━━ Materials provided ━━
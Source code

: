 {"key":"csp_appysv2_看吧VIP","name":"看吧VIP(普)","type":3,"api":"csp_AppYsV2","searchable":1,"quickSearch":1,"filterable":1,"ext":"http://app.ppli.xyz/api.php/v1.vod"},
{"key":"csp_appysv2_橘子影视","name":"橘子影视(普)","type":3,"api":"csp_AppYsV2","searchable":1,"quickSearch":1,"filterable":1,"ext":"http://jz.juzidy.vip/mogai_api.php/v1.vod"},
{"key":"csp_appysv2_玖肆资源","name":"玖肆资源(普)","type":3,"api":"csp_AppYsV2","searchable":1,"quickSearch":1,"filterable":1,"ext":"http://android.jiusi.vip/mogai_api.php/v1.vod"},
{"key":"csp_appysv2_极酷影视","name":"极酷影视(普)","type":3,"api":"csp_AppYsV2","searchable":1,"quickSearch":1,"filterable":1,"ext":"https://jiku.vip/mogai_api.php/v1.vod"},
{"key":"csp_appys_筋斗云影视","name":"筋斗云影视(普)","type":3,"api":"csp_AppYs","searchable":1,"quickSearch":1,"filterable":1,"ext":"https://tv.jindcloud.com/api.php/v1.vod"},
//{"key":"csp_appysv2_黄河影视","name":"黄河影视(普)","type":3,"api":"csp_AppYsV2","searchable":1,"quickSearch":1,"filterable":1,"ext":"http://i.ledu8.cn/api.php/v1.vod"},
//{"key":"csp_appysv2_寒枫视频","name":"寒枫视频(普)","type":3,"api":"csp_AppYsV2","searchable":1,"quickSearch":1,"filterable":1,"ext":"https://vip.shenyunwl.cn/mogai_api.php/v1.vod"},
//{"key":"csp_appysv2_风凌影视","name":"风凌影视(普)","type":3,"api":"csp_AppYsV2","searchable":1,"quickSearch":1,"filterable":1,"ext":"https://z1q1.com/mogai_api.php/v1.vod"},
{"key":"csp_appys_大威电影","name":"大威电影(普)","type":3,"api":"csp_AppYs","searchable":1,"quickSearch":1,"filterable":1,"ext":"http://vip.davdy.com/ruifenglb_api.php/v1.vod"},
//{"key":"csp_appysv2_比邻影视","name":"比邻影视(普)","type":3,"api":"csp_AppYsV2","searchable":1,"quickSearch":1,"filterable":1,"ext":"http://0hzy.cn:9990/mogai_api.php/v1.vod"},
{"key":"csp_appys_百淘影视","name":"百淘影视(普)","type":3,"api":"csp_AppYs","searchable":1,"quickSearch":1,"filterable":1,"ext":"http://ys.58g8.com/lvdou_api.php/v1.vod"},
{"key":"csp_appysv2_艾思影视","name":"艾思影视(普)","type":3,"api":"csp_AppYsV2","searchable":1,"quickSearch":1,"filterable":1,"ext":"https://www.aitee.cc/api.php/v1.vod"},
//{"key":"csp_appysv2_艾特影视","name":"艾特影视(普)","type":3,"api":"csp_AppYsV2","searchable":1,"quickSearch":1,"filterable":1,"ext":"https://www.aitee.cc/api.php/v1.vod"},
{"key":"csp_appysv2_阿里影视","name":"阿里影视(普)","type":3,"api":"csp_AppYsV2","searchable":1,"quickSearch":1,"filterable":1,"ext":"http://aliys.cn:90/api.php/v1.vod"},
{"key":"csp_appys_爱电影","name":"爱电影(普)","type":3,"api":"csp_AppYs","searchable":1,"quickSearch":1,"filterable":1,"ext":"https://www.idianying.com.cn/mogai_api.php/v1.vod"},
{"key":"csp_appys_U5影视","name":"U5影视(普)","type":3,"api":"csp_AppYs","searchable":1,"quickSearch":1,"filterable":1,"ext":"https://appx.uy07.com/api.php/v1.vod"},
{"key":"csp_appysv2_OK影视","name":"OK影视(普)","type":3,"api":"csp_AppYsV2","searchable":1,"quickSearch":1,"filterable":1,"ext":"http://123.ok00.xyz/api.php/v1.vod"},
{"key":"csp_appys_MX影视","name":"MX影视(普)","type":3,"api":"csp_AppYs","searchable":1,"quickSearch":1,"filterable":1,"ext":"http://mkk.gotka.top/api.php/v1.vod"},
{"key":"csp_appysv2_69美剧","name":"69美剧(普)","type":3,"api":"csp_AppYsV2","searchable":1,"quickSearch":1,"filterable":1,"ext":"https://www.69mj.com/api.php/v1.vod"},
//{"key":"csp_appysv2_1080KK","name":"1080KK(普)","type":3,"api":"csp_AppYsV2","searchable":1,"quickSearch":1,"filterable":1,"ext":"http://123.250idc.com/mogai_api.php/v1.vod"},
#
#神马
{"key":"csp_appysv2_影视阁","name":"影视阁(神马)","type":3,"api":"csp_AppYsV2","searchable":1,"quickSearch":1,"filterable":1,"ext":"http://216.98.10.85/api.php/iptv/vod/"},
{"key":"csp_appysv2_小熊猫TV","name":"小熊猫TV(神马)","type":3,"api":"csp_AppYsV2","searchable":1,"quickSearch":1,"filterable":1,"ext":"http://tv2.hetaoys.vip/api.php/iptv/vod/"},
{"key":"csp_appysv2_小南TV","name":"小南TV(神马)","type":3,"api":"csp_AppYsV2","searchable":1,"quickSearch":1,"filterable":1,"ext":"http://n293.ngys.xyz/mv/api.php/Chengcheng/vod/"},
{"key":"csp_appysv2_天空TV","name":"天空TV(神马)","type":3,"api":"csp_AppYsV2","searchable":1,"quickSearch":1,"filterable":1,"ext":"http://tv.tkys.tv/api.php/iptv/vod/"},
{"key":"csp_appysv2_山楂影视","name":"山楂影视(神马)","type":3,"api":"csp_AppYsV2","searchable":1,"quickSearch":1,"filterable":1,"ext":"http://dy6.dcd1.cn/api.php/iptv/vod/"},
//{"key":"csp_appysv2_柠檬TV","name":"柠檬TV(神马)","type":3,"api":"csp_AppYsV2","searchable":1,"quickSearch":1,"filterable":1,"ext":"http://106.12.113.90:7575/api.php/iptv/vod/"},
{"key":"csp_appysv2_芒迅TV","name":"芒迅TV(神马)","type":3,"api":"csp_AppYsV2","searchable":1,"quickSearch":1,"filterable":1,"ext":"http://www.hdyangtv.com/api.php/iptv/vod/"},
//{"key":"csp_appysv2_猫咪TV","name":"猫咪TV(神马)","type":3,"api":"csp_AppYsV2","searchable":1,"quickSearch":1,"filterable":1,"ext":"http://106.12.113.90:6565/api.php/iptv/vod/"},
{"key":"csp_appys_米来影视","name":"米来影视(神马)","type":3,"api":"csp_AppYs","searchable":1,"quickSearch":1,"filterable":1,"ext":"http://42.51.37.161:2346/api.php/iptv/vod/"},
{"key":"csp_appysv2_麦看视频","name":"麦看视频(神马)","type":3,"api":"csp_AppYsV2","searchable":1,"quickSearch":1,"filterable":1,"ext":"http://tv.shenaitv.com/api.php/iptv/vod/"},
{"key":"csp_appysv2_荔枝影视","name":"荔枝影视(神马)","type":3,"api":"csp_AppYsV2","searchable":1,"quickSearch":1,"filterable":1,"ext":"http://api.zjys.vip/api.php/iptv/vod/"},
━━━
_Exercise_
In the records above, find the lines holding "aitee". Copy each one.

_Solution to the problem_
{"key":"csp_appysv2_艾思影视","name":"艾思影视(普)","type":3,"api":"csp_AppYsV2","searchable":1,"quickSearch":1,"filterable":1,"ext":"https://www.aitee.cc/api.php/v1.vod"},
//{"key":"csp_appysv2_艾特影视","name":"艾特影视(普)","type":3,"api":"csp_AppYsV2","searchable":1,"quickSearch":1,"filterable":1,"ext":"https://www.aitee.cc/api.php/v1.vod"},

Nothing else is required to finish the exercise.